United States v. Briscoe

792 F. Supp. 1 | D.D.C. | 1992

OPINION

STANLEY S. HARRIS, District Judge.

Before the Court is the Government’s Suggestion for Reconsideration of Transfer. On consideration of the entire record, the Court retransfers this case to the Southern District of Florida.

A brief history of this case and the two other cases against defendant Briscoe that are currently before this Court is warranted. The indictment in this case was filed against defendant Briscoe and defendant Gunter, on June 12, 1991, in the Southern District of Florida, Case No. 91-8065. The indictment was returned by the United States Attorney for the Southern District of Florida, and the case was assigned to Chief Judge Roettger in the Fort Lauder-dale division. On the same date, the United States Attorney for the Southern District of Florida filed a second indictment against defendant Briscoe and a different codefendant, Maurice David Steier. That case, Case No. 91-8066, was assigned to Judge Paine in the West Palm Beach Division. On July 11, 1991, the Office of Independent Counsel appointed to investigate alleged corruption within the Department of Housing and Urban Development (HUD) returned another indictment — the first returned by that Independent Counsel — here in the District of Columbia against defendant Briscoe. That case, Criminal No. 91-399, was assigned to the undersigned. The Independent Counsel since has filed three superseding indictments in the case — the most recent on May 19, 1992.

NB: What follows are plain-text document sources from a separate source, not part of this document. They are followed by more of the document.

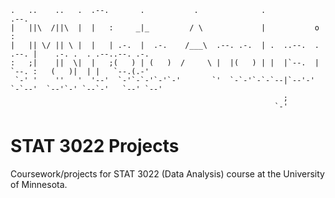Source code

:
 ```                                                                                                                                                                                          
.   ..    ..   .  .--.       .           .              .                    .--.                      
|   ||\  /||\  |  |   :     _|_         / \             |           o       :                          
|   || \/ || \ |  |   | .-.  |  .-.    /___\  .--. .-.  | .  ..--.  .  .--. |    .-. .  . .--..--. .-. 
:   ;|    ||  \|  |   ;(   ) | (   )  /     \ |  |(   ) | |  |`--.  |  `--. :   (   )|  | |   `--.(.-' 
 `-' '    ''   '  '--'  `-'`-`-'`-'`-'       `'  `-`-'`-`-`--|`--'-' `-`--'  `--'`-' `--`-'   `--' `--'
                                                             ;                                          
                                                           `-'                                                               
```  

# STAT 3022 Projects

Coursework/projects for STAT 3022 (Data Analysis) course at the University of Minnesota.
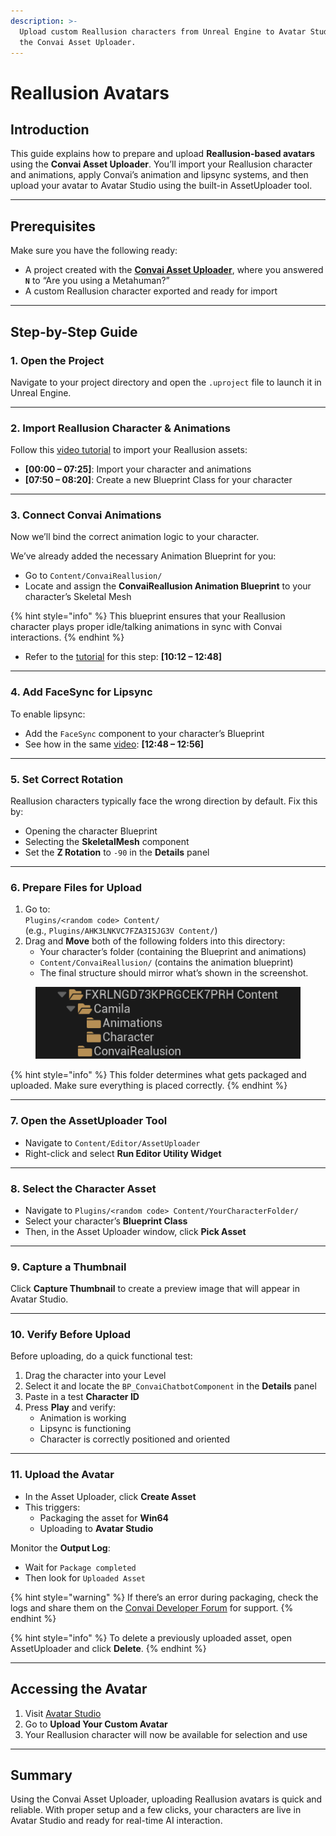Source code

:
 ```yaml
---
description: >-
  Upload custom Reallusion characters from Unreal Engine to Avatar Studio using
  the Convai Asset Uploader.
---
```


# Reallusion Avatars

## Introduction

This guide explains how to prepare and upload **Reallusion-based avatars** using the **Convai Asset Uploader**. You’ll import your Reallusion character and animations, apply Convai’s animation and lipsync systems, and then upload your avatar to Avatar Studio using the built-in AssetUploader tool.

***

## Prerequisites

Make sure you have the following ready:

* A project created with the [**Convai Asset Uploader**](../../../../../asset-uploader/), where you answered **`N`** to “Are you using a Metahuman?”
* A custom Reallusion character exported and ready for import

***

## Step-by-Step Guide

### 1. Open the Project

Navigate to your project directory and open the `.uproject` file to launch it in Unreal Engine.

***

### 2. Import Reallusion Character & Animations

Follow this [video tutorial](https://youtu.be/UyxNliF8LKU?feature=shared) to import your Reallusion assets:

* **\[00:00 – 07:25]**: Import your character and animations
* **\[07:50 – 08:20]**: Create a new Blueprint Class for your character

***

### 3. Connect Convai Animations

Now we’ll bind the correct animation logic to your character.

We’ve already added the necessary Animation Blueprint for you:

* Go to `Content/ConvaiReallusion/`
* Locate and assign the **ConvaiReallusion Animation Blueprint** to your character’s Skeletal Mesh

{% hint style="info" %}
This blueprint ensures that your Reallusion character plays proper idle/talking animations in sync with Convai interactions.
{% endhint %}

* Refer to the [tutorial](https://youtu.be/UyxNliF8LKU?feature=shared) for this step: **\[10:12 – 12:48]**

***

### 4. Add FaceSync for Lipsync

To enable lipsync:

* Add the `FaceSync` component to your character’s Blueprint
* See how in the same [video](https://youtu.be/UyxNliF8LKU?feature=shared): **\[12:48 – 12:56]**

***

### 5. Set Correct Rotation

Reallusion characters typically face the wrong direction by default. Fix this by:

* Opening the character Blueprint
* Selecting the **SkeletalMesh** component
* Set the **Z Rotation** to `-90` in the **Details** panel

***

### 6. Prepare Files for Upload

1. Go to:\
   `Plugins/<random code> Content/`\
   (e.g., `Plugins/AHK3LNKVC7FZA3I5JG3V Content/`)
2. Drag and **Move** both of the following folders into this directory:
   * Your character’s folder (containing the Blueprint and animations)
   * `Content/ConvaiReallusion/` (contains the animation blueprint)
   * The final structure should mirror what’s shown in the screenshot.

<figure><img src="../../../../../.gitbook/assets/Screenshot 2025-04-19 143603.png" alt=""><figcaption></figcaption></figure>

{% hint style="info" %}
This folder determines what gets packaged and uploaded. Make sure everything is placed correctly.
{% endhint %}

***

### 7. Open the AssetUploader Tool

* Navigate to `Content/Editor/AssetUploader`
* Right-click and select **Run Editor Utility Widget**

***

### 8. Select the Character Asset

* Navigate to `Plugins/<random code> Content/YourCharacterFolder/`
* Select your character’s **Blueprint Class**
* Then, in the Asset Uploader window, click **Pick Asset**

***

### 9. Capture a Thumbnail

Click **Capture Thumbnail** to create a preview image that will appear in Avatar Studio.

***

### 10. Verify Before Upload

Before uploading, do a quick functional test:

1. Drag the character into your Level
2. Select it and locate the `BP_ConvaiChatbotComponent` in the **Details** panel
3. Paste in a test **Character ID**
4. Press **Play** and verify:
   * Animation is working
   * Lipsync is functioning
   * Character is correctly positioned and oriented

***

### 11. Upload the Avatar

* In the Asset Uploader, click **Create Asset**
* This triggers:
  * Packaging the asset for **Win64**
  * Uploading to **Avatar Studio**

Monitor the **Output Log**:

* Wait for `Package completed`
* Then look for `Uploaded Asset`

{% hint style="warning" %}
If there’s an error during packaging, check the logs and share them on the [Convai Developer Forum](https://forum.convai.com/) for support.
{% endhint %}

{% hint style="info" %}
To delete a previously uploaded asset, open AssetUploader and click **Delete**.
{% endhint %}

***

## Accessing the Avatar

1. Visit [Avatar Studio](https://convai.com/)
2. Go to **Upload Your Custom Avatar**
3. Your Reallusion character will now be available for selection and use

***

## Summary

Using the Convai Asset Uploader, uploading Reallusion avatars is quick and reliable. With proper setup and a few clicks, your characters are live in Avatar Studio and ready for real-time AI interaction.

The two indictments which were returned by the United States Attorney and filed in the Southern District of Florida are now before this Court. On January 30, 1992, Chief Judge Roettger and Judge Paine each granted defendants’ motions to transfer his case to this district. The cases were assigned to the undersigned as “related” to the pending case which had been brought by the Independent Counsel. (Chief Judge Roettger’s case is now Criminal No. 92-85 here and Judge Paine’s case is now Criminal No. 92-86 here): Now *2pending before this Court is an unprecedented motion filed jointly by the Independent Counsel and the Department of Justice — which are, analytically, quite different prosecutors.1 That motion requests that the Court consolidate the Independent Counsel’s case and the United States Attorney’s case initially assigned to Judge Paine, now Criminal No. 92-86 here.2 With regard to this case, Criminal No. 92-85, the United States Attorney for the District of Columbia (who had no relationship to the case whatsoever until it was transferred here) now suggests that the transfer was improvidently granted and that this Court should transfer the case back to the Southern District of Florida.

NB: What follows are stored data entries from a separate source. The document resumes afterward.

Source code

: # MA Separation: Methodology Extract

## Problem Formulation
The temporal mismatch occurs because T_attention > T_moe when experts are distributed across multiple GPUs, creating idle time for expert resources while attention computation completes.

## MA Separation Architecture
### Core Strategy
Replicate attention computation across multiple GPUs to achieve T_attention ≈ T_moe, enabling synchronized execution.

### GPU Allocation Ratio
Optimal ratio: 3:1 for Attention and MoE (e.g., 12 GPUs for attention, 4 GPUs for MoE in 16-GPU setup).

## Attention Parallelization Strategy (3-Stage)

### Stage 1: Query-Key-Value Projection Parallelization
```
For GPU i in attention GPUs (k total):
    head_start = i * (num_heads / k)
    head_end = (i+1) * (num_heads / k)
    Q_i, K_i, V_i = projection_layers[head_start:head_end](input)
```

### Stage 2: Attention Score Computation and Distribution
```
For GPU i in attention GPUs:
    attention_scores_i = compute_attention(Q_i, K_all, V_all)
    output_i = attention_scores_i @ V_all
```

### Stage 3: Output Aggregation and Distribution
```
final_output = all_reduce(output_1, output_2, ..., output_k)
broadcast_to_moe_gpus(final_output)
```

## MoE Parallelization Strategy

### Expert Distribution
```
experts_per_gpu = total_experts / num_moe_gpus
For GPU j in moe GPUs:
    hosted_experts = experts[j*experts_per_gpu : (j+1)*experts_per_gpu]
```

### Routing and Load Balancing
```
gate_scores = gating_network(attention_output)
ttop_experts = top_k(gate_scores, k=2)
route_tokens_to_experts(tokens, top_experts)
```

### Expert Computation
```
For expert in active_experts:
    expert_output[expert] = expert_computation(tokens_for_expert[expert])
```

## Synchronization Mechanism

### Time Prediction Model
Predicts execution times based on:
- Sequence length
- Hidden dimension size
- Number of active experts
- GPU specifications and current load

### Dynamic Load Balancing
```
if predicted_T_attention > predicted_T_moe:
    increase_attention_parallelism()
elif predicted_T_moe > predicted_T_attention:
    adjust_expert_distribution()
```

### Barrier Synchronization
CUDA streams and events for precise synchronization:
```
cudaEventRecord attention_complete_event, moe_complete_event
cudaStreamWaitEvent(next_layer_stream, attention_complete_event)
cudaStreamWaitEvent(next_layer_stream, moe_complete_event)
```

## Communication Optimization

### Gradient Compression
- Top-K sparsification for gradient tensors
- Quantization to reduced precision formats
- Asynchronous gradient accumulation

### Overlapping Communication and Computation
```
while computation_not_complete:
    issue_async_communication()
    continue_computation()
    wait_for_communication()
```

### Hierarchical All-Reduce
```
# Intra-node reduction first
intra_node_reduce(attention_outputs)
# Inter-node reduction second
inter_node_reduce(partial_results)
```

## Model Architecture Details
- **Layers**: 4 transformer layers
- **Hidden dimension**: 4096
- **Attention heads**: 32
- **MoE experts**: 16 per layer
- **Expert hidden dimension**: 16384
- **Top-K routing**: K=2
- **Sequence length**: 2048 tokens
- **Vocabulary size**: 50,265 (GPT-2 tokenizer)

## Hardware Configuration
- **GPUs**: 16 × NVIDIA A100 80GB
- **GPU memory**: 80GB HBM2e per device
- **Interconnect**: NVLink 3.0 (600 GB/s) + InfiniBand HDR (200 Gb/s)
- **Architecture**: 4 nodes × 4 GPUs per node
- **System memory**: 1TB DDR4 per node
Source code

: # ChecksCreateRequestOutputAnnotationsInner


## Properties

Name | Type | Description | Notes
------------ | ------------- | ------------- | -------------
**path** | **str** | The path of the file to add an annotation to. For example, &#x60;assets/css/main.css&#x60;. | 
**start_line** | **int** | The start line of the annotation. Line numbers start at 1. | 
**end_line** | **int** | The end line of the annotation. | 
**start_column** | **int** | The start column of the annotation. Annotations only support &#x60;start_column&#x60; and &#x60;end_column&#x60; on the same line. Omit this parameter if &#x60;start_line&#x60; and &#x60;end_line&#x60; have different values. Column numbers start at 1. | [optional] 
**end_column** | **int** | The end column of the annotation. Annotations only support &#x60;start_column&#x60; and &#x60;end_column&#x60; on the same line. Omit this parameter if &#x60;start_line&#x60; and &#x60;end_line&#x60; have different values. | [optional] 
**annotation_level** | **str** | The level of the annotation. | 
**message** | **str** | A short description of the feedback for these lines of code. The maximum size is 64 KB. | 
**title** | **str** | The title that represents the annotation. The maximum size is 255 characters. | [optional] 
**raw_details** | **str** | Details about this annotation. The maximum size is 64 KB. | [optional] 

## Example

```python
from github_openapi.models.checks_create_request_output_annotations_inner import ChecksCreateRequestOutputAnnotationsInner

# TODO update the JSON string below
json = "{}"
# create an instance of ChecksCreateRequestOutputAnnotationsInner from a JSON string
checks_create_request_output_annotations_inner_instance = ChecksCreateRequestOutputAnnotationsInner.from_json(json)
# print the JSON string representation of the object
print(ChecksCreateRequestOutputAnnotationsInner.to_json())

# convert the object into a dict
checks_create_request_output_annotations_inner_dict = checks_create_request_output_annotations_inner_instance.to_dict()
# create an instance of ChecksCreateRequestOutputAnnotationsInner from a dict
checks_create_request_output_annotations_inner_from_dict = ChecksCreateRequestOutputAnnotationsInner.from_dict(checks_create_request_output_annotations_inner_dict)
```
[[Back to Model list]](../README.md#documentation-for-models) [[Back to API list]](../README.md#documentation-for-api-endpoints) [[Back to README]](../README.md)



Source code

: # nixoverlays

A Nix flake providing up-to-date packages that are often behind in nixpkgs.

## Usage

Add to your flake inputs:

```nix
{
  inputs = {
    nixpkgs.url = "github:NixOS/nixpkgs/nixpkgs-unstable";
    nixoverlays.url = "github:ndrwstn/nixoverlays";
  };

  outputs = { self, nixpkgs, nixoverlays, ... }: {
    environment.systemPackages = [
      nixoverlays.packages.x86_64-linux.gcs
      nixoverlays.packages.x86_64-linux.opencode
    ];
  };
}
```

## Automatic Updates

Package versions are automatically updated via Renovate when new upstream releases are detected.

In brief summary, the indictment in this case alleges that defendant Briscoe submitted a series of false statements to the City of Riviera Beach, Florida, in connection with developing Wedgewood Plaza Apartments. The indictment charges that Briscoe, the owner of the project, falsely represented that amounts were due for work on the project. The defendants allegedly conspired to misrepresent the progress and the expenses of the project in order to draw on the project’s funding. The funds would be paid to defendant Gun-ter, the project supervisor, and he would pay a kickback to defendant Briscoe. The funding on which the defendants conspired to draw came from a HUD Urban Development Action Grant (UDAG).

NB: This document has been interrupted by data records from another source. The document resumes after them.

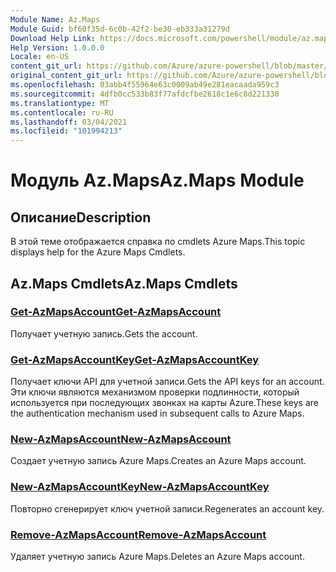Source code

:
 ```yaml
---
Module Name: Az.Maps
Module Guid: bf60f35d-6c0b-42f2-be30-eb333a31279d
Download Help Link: https://docs.microsoft.com/powershell/module/az.maps
Help Version: 1.0.0.0
Locale: en-US
content_git_url: https://github.com/Azure/azure-powershell/blob/master/src/Maps/Maps/help/Az.Maps.md
original_content_git_url: https://github.com/Azure/azure-powershell/blob/master/src/Maps/Maps/help/Az.Maps.md
ms.openlocfilehash: 03abb4f55964e63c0009ab49e281eacaada959c3
ms.sourcegitcommit: 4dfb0cc533b83f77afdcfbe2618c1e6c8d221330
ms.translationtype: MT
ms.contentlocale: ru-RU
ms.lasthandoff: 03/04/2021
ms.locfileid: "101994213"
---
```

# <span data-ttu-id="4a8b8-101">Модуль Az.Maps</span><span class="sxs-lookup"><span data-stu-id="4a8b8-101">Az.Maps Module</span></span>
## <span data-ttu-id="4a8b8-102">Описание</span><span class="sxs-lookup"><span data-stu-id="4a8b8-102">Description</span></span>
<span data-ttu-id="4a8b8-103">В этой теме отображается справка по cmdlets Azure Maps.</span><span class="sxs-lookup"><span data-stu-id="4a8b8-103">This topic displays help for the Azure Maps Cmdlets.</span></span>

## <span data-ttu-id="4a8b8-104">Az.Maps Cmdlets</span><span class="sxs-lookup"><span data-stu-id="4a8b8-104">Az.Maps Cmdlets</span></span>
### [<span data-ttu-id="4a8b8-105">Get-AzMapsAccount</span><span class="sxs-lookup"><span data-stu-id="4a8b8-105">Get-AzMapsAccount</span></span>](Get-AzMapsAccount.md)
<span data-ttu-id="4a8b8-106">Получает учетную запись.</span><span class="sxs-lookup"><span data-stu-id="4a8b8-106">Gets the account.</span></span>

### [<span data-ttu-id="4a8b8-107">Get-AzMapsAccountKey</span><span class="sxs-lookup"><span data-stu-id="4a8b8-107">Get-AzMapsAccountKey</span></span>](Get-AzMapsAccountKey.md)
<span data-ttu-id="4a8b8-108">Получает ключи API для учетной записи.</span><span class="sxs-lookup"><span data-stu-id="4a8b8-108">Gets the API keys for an account.</span></span>
<span data-ttu-id="4a8b8-109">Эти ключи являются механизмом проверки подлинности, который используется при последующих звонках на карты Azure.</span><span class="sxs-lookup"><span data-stu-id="4a8b8-109">These keys are the authentication mechanism used in subsequent calls to Azure Maps.</span></span>

### [<span data-ttu-id="4a8b8-110">New-AzMapsAccount</span><span class="sxs-lookup"><span data-stu-id="4a8b8-110">New-AzMapsAccount</span></span>](New-AzMapsAccount.md)
<span data-ttu-id="4a8b8-111">Создает учетную запись Azure Maps.</span><span class="sxs-lookup"><span data-stu-id="4a8b8-111">Creates an Azure Maps account.</span></span>

### [<span data-ttu-id="4a8b8-112">New-AzMapsAccountKey</span><span class="sxs-lookup"><span data-stu-id="4a8b8-112">New-AzMapsAccountKey</span></span>](New-AzMapsAccountKey.md)
<span data-ttu-id="4a8b8-113">Повторно сгенерирует ключ учетной записи.</span><span class="sxs-lookup"><span data-stu-id="4a8b8-113">Regenerates an account key.</span></span>

### [<span data-ttu-id="4a8b8-114">Remove-AzMapsAccount</span><span class="sxs-lookup"><span data-stu-id="4a8b8-114">Remove-AzMapsAccount</span></span>](Remove-AzMapsAccount.md)
<span data-ttu-id="4a8b8-115">Удаляет учетную запись Azure Maps.</span><span class="sxs-lookup"><span data-stu-id="4a8b8-115">Deletes an Azure Maps account.</span></span>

The indictment in the Independent Counsel’s case which was returned in the District of Columbia, Criminal No. 91-399, alleges a separate conspiracy involving defendant Briscoe and three coconspirators.3 The alleged coconspirators are Lance Henry Wilson, an officer in a financial institution, Maurice David Steier, an attorney in Nebraska, and DuBois Gilliam, a Deputy Assistant Secretary at HUD who is named as an unindicted coconspirator. The defendants allegedly conspired to submit false statements to HUD and to bribe Gilliam in order to obtain UDAG funding for several projects, including Wedgewood Plaza. The allegedly false statements misrepresented the existence of private funding necessary to qualify for a grant through the UDAG program.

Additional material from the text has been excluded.